THE TASK. Pick out the lines below that include the string "bool".

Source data
BEGIN
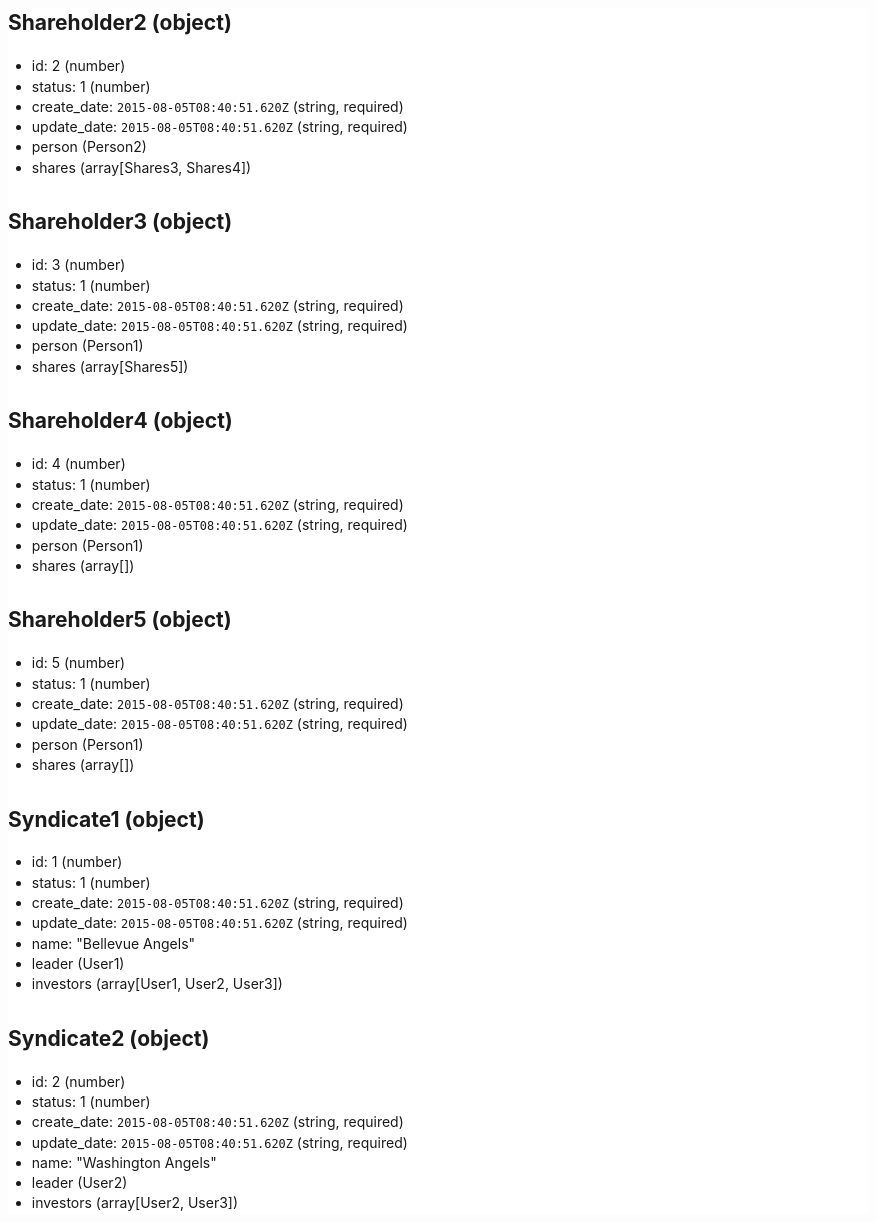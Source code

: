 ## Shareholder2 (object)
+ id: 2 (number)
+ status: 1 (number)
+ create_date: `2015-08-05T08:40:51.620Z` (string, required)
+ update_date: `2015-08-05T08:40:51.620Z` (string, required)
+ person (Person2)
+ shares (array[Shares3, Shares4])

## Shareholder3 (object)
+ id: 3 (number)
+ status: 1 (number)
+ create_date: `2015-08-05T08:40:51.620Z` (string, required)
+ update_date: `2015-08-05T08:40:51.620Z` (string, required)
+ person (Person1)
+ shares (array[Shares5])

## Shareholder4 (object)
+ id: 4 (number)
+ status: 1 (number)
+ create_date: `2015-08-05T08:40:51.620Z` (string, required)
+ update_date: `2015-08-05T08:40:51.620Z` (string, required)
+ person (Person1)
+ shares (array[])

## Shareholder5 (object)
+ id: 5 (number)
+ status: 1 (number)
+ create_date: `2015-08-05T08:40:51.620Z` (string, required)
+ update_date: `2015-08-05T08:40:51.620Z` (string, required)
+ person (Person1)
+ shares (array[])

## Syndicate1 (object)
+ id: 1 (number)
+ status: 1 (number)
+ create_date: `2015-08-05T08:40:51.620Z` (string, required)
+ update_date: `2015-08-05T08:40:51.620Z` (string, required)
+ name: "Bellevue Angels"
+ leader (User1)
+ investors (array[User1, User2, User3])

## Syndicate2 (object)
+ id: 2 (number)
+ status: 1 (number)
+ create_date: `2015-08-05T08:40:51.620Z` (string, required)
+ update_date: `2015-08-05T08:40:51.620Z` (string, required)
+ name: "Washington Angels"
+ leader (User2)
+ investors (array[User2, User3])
END
BEGIN
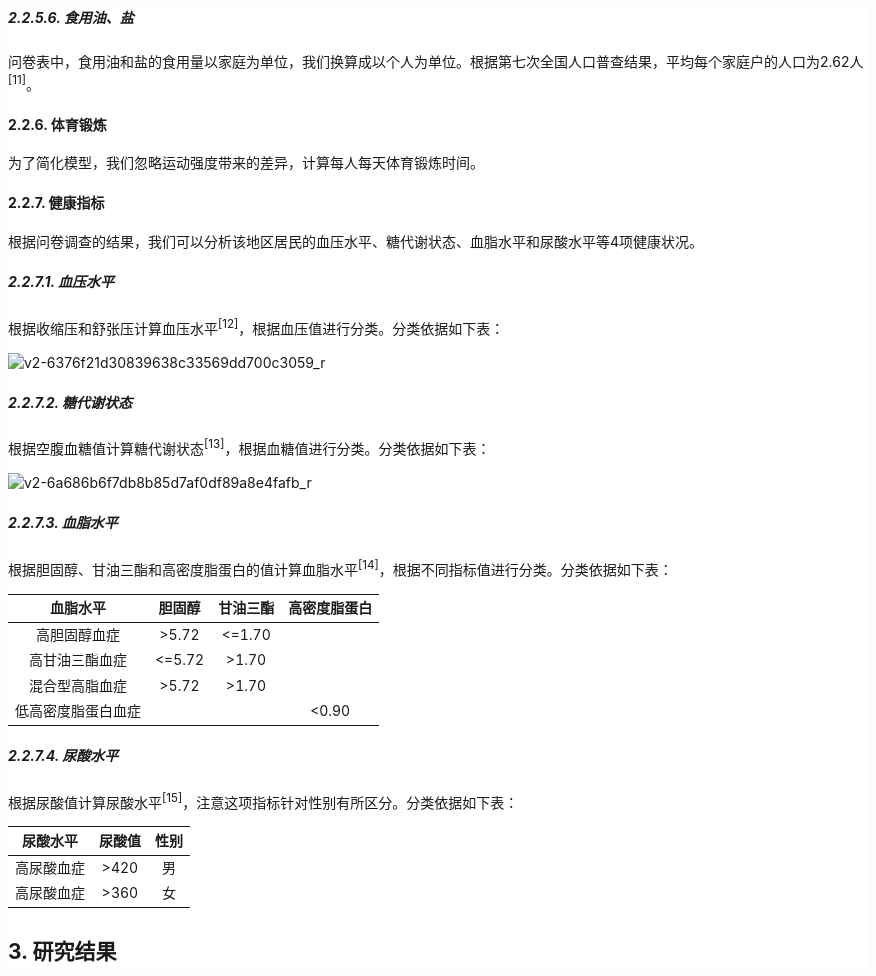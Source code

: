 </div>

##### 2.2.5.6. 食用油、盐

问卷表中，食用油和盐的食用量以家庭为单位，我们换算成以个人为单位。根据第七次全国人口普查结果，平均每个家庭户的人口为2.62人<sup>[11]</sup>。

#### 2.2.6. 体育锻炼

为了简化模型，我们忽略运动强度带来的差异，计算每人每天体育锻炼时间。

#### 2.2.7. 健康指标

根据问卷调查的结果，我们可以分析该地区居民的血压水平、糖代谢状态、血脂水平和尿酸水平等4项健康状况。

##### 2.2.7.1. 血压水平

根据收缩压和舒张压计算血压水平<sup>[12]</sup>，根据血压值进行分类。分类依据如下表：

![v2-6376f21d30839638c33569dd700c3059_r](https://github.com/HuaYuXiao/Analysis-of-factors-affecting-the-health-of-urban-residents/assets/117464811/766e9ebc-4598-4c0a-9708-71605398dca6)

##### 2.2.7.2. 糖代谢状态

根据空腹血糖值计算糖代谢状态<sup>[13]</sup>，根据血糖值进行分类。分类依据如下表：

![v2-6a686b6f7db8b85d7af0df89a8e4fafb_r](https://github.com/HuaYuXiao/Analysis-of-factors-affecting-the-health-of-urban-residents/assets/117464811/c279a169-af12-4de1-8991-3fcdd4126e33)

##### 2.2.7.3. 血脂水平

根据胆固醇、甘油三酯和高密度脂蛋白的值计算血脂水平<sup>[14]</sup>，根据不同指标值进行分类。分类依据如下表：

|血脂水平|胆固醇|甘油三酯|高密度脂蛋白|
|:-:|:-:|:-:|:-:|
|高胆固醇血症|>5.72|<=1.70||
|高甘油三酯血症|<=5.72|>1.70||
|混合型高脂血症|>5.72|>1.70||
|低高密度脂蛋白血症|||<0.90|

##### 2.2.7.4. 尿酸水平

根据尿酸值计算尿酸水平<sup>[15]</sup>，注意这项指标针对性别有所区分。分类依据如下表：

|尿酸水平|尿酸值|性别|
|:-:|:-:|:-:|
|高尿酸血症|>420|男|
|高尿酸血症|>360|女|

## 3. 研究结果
END
BEGIN
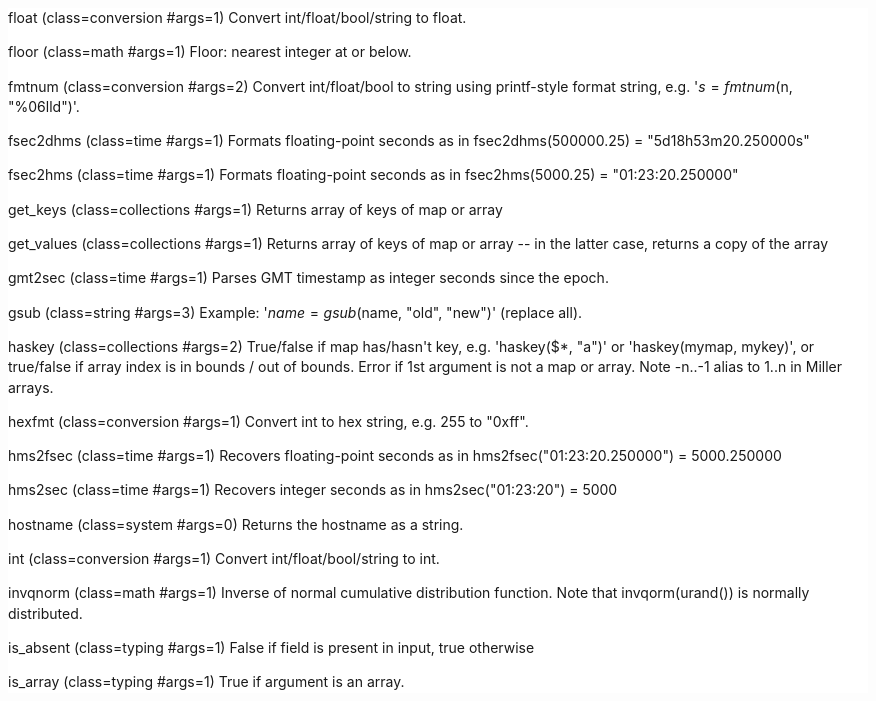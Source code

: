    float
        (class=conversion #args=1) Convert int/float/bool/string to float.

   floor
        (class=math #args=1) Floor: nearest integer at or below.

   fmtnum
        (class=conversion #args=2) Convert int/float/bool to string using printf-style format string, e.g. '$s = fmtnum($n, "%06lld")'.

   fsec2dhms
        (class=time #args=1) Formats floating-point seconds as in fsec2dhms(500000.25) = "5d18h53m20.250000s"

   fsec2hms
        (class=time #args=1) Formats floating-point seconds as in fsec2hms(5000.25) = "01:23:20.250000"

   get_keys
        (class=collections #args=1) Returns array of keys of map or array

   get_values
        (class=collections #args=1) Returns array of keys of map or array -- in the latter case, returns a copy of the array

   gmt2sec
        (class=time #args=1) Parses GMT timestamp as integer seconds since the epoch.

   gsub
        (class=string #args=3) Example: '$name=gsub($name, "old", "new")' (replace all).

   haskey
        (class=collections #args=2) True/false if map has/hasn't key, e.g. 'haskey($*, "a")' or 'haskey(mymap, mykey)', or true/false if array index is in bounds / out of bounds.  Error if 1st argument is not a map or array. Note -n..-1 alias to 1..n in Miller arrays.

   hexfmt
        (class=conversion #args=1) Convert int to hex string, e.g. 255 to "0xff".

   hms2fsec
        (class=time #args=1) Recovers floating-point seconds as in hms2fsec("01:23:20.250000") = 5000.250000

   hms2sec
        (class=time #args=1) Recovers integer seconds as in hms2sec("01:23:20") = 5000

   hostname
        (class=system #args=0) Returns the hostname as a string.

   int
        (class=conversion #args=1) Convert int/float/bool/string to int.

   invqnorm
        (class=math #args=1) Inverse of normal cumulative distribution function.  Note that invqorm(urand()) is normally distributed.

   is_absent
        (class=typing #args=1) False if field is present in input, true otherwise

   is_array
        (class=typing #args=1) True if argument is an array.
END
WRITTEN RESPONSE.
        (class=conversion #args=1) Convert int/float/bool/string to float.
        (class=conversion #args=2) Convert int/float/bool to string using printf-style format string, e.g. '$s = fmtnum($n, "%06lld")'.
        (class=conversion #args=1) Convert int/float/bool/string to int.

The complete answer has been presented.